__Task statement__: The stretch from the line with "<li>UAE</li>" through the line with "<p><strong>What are the" in the records below: write it out exactly, and nothing else.

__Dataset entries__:
# # # # #

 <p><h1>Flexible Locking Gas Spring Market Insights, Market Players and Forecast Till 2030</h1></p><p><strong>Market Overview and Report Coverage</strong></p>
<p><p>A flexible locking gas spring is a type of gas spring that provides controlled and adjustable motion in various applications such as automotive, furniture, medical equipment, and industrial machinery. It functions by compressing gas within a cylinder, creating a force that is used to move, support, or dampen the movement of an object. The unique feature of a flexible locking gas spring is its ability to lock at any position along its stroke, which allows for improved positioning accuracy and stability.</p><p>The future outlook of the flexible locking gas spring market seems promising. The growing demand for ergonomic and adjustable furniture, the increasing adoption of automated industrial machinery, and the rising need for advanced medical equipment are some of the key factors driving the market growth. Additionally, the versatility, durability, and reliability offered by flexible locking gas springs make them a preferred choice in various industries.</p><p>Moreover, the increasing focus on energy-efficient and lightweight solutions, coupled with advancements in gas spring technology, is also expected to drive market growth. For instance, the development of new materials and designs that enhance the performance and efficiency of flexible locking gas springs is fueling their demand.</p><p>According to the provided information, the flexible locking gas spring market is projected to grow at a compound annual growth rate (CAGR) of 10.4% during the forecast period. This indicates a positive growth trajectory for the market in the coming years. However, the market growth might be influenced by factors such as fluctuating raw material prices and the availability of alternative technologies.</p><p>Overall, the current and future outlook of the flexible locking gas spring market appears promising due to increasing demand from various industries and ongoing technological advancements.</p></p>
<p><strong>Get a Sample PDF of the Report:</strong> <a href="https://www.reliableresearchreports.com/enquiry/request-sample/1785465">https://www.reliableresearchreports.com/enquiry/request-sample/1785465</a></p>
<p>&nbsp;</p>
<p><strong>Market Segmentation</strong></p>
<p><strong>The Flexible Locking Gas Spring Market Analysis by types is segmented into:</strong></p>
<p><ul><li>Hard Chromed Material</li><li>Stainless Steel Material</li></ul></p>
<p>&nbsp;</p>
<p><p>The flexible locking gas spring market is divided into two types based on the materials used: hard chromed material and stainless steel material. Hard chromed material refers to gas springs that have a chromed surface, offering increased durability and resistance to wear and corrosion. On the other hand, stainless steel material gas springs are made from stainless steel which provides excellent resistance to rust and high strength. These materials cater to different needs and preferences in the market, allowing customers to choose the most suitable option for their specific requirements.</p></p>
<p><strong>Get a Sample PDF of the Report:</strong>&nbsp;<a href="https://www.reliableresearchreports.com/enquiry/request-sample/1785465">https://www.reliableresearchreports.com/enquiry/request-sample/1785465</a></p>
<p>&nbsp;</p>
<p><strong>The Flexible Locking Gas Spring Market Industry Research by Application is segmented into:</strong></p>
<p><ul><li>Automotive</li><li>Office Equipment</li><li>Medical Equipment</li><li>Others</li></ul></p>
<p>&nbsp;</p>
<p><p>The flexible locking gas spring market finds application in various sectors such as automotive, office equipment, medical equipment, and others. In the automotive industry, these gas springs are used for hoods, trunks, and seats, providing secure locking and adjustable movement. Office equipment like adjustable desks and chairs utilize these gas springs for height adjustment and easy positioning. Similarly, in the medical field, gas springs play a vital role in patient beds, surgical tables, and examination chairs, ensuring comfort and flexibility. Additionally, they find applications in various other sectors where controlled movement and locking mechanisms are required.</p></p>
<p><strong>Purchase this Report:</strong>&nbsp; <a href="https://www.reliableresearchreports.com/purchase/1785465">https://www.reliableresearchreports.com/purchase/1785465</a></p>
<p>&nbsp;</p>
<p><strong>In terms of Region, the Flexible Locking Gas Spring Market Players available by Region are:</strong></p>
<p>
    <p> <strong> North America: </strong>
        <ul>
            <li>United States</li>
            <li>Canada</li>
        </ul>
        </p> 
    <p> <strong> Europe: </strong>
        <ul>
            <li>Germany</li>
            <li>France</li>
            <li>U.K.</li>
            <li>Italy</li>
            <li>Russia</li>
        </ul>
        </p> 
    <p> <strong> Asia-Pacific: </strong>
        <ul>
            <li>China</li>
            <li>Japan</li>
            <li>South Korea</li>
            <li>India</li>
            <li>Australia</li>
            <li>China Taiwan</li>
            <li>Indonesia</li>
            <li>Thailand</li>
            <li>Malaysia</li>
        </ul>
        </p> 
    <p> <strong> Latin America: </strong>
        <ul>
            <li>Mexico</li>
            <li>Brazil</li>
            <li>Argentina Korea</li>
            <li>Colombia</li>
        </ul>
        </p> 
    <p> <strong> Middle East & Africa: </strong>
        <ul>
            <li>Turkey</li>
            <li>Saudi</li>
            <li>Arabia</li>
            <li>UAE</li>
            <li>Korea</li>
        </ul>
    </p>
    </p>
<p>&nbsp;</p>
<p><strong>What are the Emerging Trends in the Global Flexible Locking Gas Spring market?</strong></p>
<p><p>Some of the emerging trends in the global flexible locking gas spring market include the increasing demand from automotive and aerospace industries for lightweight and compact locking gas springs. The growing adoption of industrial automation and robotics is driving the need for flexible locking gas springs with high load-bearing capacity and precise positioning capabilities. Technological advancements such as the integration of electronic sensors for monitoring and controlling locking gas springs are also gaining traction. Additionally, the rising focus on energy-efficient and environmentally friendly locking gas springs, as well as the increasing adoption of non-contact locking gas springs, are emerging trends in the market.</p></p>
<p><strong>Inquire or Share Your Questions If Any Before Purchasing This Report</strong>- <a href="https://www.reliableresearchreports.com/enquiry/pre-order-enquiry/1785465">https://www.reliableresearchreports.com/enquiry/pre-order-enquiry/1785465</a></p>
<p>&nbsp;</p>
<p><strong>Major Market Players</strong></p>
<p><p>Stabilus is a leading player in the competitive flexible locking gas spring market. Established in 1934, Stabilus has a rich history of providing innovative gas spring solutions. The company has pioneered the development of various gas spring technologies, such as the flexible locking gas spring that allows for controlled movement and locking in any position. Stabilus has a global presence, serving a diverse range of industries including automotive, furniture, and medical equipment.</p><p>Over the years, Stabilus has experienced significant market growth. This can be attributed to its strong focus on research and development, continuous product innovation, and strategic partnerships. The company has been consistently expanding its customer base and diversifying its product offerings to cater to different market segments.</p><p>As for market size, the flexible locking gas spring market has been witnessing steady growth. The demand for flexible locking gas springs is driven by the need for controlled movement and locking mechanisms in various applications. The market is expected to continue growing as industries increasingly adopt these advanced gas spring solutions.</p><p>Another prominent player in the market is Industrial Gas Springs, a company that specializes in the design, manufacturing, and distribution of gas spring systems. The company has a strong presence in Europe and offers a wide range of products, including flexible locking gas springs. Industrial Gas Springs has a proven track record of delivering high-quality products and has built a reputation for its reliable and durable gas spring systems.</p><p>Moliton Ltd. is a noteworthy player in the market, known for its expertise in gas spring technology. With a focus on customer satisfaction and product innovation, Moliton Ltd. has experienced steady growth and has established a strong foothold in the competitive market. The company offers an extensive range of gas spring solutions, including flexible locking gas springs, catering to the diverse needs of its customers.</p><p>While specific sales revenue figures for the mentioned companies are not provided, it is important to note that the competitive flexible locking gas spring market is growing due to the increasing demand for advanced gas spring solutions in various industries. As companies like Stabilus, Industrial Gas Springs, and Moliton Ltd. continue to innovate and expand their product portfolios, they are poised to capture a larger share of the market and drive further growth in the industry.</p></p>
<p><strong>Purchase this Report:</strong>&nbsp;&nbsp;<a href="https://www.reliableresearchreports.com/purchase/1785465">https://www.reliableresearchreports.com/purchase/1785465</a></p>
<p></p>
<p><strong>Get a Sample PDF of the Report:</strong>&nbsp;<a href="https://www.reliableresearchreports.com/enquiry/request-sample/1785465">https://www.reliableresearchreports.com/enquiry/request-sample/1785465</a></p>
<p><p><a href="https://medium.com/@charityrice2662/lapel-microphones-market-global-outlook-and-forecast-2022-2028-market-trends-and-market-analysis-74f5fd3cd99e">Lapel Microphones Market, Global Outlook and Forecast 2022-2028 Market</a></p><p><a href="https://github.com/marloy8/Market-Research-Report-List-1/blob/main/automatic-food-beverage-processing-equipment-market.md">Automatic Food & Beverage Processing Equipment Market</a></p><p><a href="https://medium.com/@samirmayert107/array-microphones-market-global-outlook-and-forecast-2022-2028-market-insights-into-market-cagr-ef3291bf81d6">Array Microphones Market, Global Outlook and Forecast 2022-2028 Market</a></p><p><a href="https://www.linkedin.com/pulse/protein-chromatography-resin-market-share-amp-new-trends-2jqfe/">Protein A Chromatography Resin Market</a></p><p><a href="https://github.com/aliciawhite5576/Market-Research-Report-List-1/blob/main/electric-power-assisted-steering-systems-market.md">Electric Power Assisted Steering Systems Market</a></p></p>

# # # # #

__Expected answer__:
            <li>UAE</li>
            <li>Korea</li>
        </ul>
    </p>
    </p>
<p>&nbsp;</p>
<p><strong>What are the Emerging Trends in the Global Flexible Locking Gas Spring market?</strong></p>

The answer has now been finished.